> DESCRIPTION OF THE TASK:
Below are the records; locate each line with the word "operators" and copy it.

> SOURCE DATA:
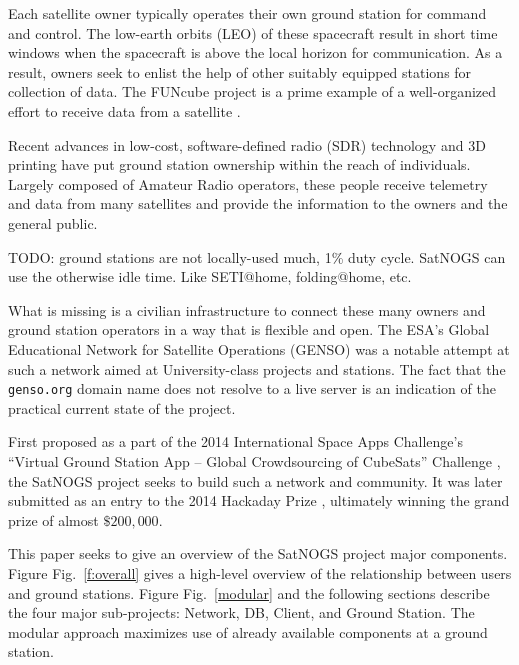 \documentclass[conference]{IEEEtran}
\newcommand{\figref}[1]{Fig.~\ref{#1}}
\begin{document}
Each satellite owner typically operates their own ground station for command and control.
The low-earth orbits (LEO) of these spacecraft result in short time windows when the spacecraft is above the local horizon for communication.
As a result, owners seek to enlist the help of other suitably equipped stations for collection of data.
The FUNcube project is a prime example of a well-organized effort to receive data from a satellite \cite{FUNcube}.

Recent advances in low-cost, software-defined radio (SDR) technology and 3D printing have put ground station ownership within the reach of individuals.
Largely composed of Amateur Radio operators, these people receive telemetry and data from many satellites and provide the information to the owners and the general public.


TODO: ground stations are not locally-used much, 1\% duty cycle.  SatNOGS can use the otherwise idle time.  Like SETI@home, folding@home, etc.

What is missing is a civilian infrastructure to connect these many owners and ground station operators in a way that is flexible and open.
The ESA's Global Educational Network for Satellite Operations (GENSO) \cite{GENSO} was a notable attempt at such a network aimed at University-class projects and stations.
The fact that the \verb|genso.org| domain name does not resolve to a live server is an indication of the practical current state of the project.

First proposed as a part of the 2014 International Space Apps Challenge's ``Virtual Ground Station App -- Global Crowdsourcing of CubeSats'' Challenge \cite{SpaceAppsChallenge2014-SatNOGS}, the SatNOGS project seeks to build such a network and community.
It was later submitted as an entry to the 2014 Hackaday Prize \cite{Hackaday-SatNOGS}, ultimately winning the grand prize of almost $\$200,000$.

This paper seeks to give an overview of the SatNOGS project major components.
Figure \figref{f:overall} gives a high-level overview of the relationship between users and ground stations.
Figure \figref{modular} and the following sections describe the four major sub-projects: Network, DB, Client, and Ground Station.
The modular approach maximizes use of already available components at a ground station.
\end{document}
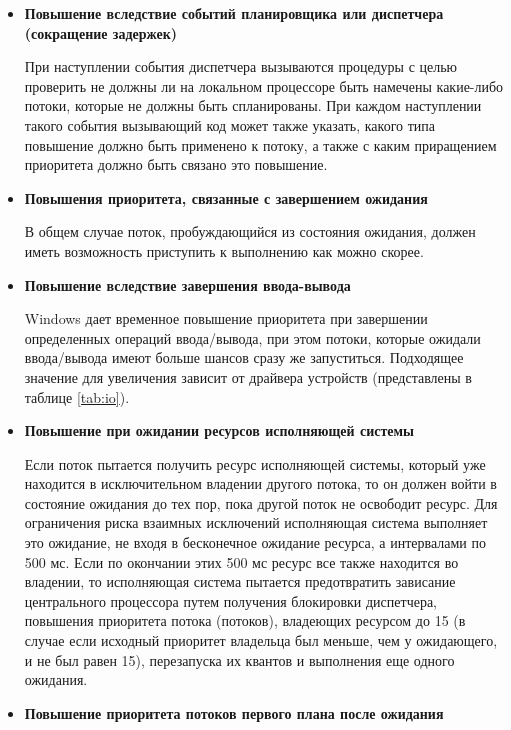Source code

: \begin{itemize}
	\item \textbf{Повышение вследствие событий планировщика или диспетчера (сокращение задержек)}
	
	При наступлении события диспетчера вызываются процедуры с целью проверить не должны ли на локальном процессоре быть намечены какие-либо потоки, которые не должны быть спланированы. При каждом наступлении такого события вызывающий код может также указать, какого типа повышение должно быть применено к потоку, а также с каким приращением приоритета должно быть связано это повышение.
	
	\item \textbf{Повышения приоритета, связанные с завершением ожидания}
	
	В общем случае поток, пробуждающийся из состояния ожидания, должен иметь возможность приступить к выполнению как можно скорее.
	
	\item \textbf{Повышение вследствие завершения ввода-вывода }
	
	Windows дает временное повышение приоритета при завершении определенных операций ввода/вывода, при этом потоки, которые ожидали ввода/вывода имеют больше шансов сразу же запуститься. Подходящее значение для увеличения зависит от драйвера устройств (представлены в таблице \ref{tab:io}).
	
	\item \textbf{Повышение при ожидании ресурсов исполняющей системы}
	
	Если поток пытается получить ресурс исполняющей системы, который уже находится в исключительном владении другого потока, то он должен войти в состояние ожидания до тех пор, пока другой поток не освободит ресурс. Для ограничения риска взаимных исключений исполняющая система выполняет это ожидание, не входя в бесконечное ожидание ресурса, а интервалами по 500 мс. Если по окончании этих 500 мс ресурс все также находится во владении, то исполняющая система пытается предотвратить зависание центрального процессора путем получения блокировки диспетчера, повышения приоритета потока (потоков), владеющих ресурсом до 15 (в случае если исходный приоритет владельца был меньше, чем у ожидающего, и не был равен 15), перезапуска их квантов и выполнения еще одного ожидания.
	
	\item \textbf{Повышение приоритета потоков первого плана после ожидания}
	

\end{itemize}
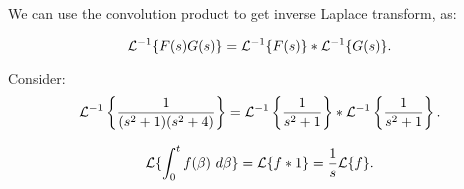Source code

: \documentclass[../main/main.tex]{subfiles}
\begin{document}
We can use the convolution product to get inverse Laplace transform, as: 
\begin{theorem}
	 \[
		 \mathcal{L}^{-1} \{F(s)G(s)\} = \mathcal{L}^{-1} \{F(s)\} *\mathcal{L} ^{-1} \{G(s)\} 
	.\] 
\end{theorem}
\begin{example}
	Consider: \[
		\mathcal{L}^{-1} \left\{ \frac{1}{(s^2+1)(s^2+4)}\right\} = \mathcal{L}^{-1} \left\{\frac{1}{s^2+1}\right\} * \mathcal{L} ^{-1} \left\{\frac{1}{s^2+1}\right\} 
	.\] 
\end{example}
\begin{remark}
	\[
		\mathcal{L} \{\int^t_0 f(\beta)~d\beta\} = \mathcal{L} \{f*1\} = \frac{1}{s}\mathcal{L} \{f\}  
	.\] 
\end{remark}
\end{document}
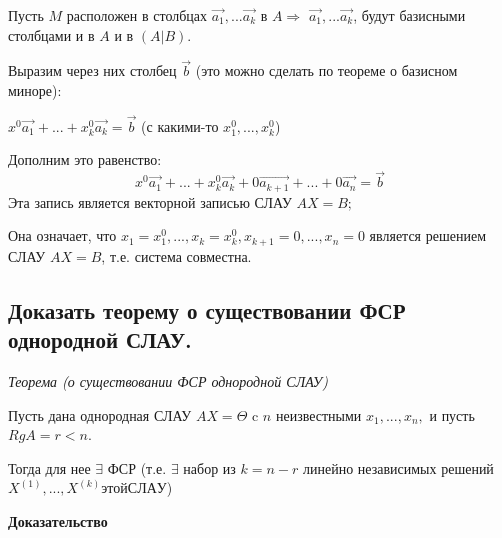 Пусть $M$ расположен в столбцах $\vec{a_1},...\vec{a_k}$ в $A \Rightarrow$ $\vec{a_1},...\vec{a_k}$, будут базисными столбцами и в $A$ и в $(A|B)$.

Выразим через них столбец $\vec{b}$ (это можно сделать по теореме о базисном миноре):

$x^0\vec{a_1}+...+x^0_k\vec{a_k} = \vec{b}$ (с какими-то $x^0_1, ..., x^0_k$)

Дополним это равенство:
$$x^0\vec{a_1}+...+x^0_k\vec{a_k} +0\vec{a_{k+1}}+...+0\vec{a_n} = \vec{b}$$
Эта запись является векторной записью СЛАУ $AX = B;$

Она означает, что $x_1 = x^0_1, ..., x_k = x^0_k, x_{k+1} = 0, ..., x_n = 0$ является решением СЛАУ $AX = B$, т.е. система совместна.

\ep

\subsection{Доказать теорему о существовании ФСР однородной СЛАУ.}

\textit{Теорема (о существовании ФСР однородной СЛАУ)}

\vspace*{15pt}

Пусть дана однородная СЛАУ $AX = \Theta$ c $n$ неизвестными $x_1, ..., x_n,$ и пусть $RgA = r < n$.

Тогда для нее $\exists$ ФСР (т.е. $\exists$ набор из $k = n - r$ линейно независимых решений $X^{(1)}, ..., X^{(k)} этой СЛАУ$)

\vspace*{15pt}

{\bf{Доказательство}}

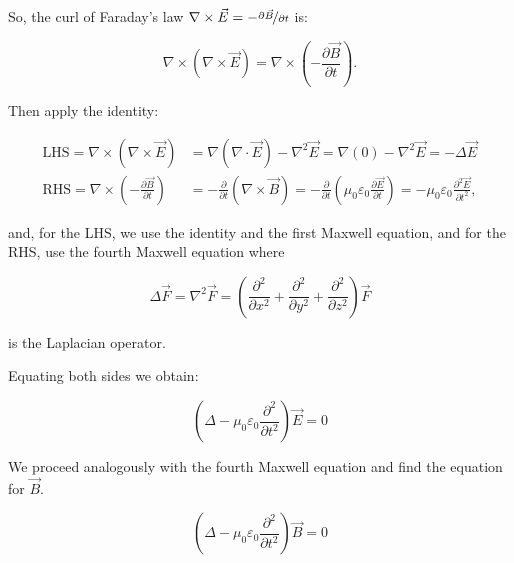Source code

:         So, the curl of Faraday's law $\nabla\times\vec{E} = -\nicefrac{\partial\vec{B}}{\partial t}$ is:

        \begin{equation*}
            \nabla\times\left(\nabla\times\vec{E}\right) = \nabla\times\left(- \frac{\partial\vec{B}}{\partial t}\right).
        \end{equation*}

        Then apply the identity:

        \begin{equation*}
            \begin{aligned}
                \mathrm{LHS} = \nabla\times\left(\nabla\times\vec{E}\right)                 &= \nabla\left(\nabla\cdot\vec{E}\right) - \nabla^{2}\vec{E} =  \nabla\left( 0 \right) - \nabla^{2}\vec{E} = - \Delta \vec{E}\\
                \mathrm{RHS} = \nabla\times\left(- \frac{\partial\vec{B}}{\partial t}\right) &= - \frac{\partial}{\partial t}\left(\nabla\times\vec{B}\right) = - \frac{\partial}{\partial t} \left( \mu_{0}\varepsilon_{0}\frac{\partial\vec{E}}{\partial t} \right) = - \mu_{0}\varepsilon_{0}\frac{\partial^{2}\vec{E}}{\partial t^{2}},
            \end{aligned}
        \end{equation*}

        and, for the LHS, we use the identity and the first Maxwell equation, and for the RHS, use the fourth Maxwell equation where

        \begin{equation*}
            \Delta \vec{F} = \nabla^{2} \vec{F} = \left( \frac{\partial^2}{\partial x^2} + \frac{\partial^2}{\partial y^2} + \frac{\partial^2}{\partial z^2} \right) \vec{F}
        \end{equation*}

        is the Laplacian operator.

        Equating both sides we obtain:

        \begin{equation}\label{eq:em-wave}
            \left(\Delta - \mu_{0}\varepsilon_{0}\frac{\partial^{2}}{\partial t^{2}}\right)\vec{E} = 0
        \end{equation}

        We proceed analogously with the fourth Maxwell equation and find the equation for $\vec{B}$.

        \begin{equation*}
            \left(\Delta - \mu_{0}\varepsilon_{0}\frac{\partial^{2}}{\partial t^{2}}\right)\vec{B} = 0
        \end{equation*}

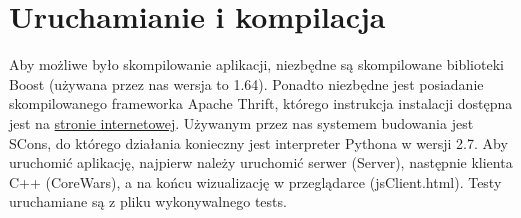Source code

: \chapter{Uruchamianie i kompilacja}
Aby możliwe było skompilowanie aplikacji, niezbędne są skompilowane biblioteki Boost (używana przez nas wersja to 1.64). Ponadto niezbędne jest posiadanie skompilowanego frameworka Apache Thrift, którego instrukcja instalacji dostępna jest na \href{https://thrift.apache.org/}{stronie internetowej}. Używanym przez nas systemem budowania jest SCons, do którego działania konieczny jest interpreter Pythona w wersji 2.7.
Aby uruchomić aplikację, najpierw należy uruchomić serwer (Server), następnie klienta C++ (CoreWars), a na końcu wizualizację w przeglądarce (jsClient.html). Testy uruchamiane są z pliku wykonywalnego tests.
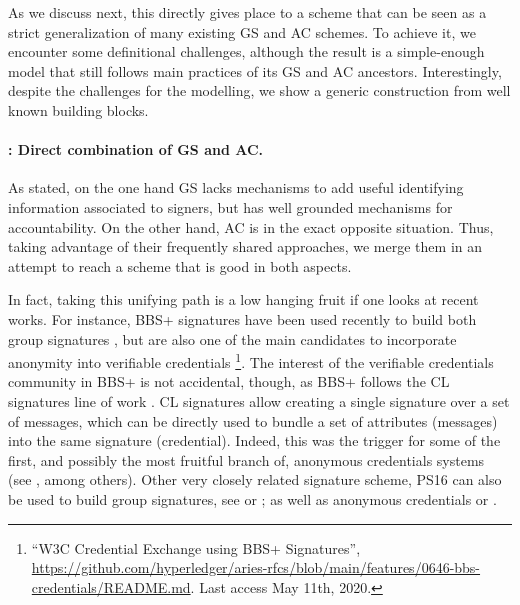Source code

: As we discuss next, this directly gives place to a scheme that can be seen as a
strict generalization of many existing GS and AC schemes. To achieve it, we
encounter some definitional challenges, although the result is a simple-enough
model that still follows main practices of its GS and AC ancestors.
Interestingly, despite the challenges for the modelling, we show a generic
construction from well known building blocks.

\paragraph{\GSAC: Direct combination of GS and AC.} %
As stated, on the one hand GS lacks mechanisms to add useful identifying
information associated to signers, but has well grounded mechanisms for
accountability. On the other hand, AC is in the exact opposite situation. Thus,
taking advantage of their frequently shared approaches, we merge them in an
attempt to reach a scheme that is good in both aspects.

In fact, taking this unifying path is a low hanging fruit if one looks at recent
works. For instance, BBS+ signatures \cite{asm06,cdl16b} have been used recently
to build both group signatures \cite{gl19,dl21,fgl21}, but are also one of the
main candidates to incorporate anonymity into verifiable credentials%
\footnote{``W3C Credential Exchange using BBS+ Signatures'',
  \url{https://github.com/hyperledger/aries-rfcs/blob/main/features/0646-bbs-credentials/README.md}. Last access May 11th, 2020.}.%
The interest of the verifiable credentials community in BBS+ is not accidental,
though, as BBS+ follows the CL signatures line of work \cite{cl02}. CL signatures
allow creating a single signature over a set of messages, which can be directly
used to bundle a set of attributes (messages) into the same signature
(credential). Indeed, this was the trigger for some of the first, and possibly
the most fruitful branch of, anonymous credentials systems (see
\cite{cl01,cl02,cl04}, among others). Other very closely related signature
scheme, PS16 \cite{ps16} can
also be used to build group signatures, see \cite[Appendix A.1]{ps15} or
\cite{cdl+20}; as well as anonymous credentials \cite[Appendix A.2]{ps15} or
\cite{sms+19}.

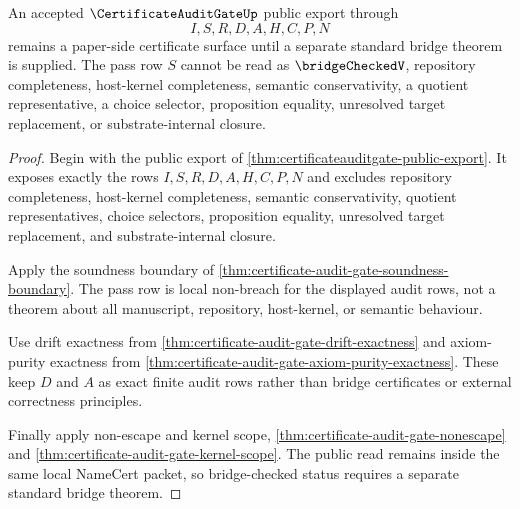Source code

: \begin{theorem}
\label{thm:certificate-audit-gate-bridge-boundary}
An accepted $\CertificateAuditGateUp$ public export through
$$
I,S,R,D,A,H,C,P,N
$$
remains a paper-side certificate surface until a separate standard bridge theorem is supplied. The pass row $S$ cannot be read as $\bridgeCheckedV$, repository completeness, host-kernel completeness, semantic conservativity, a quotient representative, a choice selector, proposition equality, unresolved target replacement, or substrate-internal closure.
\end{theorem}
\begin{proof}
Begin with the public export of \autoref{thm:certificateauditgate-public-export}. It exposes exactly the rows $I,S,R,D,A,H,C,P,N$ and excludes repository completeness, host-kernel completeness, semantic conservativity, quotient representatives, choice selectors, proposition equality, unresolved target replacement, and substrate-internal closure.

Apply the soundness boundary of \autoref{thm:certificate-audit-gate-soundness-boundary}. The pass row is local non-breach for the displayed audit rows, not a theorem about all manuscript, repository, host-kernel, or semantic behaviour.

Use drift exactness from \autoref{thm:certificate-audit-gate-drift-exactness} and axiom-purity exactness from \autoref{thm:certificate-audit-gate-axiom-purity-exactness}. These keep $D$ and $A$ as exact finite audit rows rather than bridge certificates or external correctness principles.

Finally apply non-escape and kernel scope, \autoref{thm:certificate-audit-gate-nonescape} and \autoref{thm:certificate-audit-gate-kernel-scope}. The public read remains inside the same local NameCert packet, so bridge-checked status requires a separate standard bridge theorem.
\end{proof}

> SOLUTION FOR THIS TASK:
Largely composed of Amateur Radio operators, these people receive telemetry and data from many satellites and provide the information to the owners and the general public.
What is missing is a civilian infrastructure to connect these many owners and ground station operators in a way that is flexible and open.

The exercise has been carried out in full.